[Instructions to follow] Some entries follow. Reproduce exactly the lines starting at the one with "### 了解设计的顺序" and stopping after the one with "Nothing yet".

[The data]
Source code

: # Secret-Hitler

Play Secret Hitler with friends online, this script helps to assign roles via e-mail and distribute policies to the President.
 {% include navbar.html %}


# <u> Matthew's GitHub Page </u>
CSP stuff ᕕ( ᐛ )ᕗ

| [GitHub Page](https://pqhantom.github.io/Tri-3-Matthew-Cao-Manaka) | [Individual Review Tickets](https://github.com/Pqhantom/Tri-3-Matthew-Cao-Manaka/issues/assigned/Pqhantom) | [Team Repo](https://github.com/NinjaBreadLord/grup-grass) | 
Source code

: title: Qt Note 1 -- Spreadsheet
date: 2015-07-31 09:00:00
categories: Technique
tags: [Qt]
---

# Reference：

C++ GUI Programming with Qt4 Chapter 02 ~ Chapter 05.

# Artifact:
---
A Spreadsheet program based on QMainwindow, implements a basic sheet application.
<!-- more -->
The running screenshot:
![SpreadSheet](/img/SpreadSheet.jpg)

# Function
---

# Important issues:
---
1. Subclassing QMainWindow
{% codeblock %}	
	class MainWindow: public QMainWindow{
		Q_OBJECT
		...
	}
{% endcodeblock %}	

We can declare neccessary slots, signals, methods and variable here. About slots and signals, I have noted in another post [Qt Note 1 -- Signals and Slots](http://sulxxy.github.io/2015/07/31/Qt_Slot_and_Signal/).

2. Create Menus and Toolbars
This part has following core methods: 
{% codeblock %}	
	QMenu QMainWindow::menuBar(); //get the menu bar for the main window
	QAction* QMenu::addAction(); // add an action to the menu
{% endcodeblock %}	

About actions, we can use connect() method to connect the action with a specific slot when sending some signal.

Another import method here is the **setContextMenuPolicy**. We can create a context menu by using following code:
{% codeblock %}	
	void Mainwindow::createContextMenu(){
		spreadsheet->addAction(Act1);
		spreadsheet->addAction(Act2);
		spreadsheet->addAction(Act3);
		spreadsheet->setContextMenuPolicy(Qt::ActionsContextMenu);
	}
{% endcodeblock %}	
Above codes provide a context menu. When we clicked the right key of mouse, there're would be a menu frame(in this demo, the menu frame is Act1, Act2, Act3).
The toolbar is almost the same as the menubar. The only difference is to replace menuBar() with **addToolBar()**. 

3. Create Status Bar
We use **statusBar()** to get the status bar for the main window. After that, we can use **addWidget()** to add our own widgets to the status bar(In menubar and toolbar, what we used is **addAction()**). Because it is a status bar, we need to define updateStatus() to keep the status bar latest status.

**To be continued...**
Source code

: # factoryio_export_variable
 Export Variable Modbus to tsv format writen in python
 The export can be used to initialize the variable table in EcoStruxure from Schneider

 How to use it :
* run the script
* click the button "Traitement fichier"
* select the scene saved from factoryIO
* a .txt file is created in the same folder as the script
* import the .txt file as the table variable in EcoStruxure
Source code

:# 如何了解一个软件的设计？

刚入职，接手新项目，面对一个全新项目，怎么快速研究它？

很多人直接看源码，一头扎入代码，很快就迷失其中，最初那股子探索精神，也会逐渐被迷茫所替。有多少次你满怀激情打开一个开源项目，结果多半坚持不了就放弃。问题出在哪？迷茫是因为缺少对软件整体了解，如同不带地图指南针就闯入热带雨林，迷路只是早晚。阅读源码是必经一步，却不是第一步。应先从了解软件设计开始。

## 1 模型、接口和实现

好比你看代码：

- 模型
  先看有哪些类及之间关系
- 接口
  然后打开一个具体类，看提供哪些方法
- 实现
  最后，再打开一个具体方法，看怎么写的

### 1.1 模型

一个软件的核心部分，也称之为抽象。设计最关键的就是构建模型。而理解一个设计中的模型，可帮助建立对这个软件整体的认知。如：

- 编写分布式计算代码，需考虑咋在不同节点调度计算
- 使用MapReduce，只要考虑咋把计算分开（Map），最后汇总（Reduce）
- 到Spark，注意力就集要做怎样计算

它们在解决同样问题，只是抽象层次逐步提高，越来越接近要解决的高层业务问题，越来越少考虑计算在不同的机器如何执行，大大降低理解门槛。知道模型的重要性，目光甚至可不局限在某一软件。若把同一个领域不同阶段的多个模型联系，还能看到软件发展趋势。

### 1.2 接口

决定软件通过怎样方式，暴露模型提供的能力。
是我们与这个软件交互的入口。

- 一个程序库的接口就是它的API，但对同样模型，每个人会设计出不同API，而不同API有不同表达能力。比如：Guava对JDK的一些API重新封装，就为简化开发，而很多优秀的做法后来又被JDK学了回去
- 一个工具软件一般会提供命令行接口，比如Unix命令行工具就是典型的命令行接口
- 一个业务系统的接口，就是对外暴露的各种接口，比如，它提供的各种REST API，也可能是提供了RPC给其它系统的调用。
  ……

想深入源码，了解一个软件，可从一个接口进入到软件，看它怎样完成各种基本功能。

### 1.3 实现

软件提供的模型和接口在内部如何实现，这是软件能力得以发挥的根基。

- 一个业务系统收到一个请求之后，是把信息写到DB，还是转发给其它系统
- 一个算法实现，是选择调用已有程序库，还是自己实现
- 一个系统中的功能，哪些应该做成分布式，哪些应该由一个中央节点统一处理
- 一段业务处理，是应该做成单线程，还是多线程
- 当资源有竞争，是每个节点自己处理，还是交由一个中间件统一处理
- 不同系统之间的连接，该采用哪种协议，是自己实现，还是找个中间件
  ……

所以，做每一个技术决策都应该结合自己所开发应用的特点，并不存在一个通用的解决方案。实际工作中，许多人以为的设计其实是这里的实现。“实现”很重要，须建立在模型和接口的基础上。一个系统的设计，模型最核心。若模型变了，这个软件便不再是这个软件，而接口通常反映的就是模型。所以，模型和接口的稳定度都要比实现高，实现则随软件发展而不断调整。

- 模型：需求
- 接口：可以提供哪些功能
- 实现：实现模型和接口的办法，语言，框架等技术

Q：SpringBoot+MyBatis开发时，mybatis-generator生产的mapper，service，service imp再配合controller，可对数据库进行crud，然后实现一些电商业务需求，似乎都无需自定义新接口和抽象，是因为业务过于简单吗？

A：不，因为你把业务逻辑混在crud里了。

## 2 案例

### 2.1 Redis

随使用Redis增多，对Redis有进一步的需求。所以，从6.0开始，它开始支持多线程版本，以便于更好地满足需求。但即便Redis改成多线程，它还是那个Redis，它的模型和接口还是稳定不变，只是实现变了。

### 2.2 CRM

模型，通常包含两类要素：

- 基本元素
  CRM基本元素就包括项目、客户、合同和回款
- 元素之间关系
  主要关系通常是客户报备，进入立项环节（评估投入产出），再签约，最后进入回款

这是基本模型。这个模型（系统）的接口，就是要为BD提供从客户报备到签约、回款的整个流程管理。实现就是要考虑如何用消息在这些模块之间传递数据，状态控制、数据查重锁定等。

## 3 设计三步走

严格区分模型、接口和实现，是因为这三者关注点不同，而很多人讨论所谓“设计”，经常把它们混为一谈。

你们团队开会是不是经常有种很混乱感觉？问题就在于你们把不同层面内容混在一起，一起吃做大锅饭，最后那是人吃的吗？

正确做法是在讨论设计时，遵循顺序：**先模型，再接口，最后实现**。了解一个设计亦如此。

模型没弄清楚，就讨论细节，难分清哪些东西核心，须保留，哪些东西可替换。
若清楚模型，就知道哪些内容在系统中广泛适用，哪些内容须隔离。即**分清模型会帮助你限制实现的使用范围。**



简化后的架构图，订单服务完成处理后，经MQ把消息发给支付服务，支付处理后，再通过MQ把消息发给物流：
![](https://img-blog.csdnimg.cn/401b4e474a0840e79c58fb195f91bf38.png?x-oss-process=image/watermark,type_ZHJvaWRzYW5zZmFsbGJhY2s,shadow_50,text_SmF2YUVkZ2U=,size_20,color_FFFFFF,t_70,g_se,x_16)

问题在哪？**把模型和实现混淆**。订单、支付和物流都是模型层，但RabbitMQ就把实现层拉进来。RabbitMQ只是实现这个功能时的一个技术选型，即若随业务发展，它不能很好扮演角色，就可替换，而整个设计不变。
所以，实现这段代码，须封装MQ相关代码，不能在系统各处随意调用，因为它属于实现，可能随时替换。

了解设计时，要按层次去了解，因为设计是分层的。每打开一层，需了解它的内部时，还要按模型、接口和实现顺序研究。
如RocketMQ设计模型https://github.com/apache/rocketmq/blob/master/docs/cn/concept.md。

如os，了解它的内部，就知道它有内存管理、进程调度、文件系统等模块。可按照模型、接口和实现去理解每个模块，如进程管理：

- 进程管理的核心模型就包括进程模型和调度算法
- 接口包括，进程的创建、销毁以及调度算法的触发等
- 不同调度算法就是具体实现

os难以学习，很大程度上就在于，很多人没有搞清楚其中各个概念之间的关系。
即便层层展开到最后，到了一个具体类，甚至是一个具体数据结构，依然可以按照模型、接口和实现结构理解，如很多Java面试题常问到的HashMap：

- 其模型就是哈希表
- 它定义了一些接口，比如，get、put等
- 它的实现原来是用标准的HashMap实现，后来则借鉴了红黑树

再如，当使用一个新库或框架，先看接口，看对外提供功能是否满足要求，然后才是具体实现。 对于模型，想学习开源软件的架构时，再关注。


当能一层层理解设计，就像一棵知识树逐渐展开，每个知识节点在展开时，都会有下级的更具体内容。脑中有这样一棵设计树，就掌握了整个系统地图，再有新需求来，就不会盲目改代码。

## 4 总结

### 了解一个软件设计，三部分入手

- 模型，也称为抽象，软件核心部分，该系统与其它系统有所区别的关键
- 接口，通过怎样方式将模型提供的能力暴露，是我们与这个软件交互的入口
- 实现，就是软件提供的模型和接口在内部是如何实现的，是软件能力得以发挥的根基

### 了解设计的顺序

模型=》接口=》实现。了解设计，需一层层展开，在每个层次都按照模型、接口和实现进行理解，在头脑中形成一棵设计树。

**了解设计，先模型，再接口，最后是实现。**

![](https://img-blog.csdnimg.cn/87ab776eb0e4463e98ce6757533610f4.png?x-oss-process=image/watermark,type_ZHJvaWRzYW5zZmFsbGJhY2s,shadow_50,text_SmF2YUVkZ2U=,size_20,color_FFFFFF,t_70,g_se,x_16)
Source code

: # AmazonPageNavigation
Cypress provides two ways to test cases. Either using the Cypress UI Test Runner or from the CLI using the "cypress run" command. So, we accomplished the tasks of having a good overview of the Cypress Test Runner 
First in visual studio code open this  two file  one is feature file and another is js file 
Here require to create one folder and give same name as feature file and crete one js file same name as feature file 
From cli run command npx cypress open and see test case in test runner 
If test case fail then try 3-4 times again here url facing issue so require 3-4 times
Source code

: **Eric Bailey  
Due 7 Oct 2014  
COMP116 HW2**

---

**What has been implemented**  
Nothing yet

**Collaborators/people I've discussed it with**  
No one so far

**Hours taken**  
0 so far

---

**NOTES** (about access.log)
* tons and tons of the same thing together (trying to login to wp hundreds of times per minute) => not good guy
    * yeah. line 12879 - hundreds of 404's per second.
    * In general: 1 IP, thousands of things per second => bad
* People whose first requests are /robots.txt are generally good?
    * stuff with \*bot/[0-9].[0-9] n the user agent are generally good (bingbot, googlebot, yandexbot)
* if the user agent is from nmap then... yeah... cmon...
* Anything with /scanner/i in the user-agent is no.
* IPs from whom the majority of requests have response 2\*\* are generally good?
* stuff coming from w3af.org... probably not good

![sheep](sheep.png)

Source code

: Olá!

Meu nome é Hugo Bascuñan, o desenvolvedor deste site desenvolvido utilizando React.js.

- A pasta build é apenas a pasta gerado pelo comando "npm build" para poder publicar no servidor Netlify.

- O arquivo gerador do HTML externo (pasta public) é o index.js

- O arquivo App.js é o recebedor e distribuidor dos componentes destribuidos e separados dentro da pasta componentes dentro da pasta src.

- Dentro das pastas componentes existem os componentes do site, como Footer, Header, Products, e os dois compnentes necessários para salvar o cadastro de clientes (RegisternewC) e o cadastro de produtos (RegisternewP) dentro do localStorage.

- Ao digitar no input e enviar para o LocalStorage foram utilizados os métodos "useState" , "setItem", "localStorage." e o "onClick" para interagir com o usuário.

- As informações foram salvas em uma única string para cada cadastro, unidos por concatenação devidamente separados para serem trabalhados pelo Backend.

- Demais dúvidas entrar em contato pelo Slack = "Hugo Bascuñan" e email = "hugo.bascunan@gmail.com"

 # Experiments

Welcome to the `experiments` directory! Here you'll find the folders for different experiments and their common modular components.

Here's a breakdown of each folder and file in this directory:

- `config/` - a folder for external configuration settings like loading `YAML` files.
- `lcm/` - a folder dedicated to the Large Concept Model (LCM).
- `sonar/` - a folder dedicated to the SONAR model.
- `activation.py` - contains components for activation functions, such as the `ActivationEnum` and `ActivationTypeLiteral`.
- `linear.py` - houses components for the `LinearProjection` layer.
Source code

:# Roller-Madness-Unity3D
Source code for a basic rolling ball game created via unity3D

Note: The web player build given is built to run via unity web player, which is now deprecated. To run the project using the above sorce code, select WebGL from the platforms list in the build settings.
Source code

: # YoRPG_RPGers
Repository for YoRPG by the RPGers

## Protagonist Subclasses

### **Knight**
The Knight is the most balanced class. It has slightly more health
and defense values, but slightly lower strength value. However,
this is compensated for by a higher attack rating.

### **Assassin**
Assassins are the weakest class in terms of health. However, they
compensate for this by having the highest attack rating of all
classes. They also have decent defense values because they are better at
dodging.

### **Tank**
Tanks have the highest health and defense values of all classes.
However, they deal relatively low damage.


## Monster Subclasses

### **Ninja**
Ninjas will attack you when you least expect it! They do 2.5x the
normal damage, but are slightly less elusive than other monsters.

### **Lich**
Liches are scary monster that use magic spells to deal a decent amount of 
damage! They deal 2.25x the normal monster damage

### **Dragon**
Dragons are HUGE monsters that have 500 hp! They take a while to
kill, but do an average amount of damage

[Response to this task]
### 了解设计的顺序

模型=》接口=》实现。了解设计，需一层层展开，在每个层次都按照模型、接口和实现进行理解，在头脑中形成一棵设计树。

**了解设计，先模型，再接口，最后是实现。**

![](https://img-blog.csdnimg.cn/87ab776eb0e4463e98ce6757533610f4.png?x-oss-process=image/watermark,type_ZHJvaWRzYW5zZmFsbGJhY2s,shadow_50,text_SmF2YUVkZ2U=,size_20,color_FFFFFF,t_70,g_se,x_16)
Source code

: # AmazonPageNavigation
Cypress provides two ways to test cases. Either using the Cypress UI Test Runner or from the CLI using the "cypress run" command. So, we accomplished the tasks of having a good overview of the Cypress Test Runner 
First in visual studio code open this  two file  one is feature file and another is js file 
Here require to create one folder and give same name as feature file and crete one js file same name as feature file 
From cli run command npx cypress open and see test case in test runner 
If test case fail then try 3-4 times again here url facing issue so require 3-4 times
Source code

: **Eric Bailey  
Due 7 Oct 2014  
COMP116 HW2**

---

**What has been implemented**  
Nothing yet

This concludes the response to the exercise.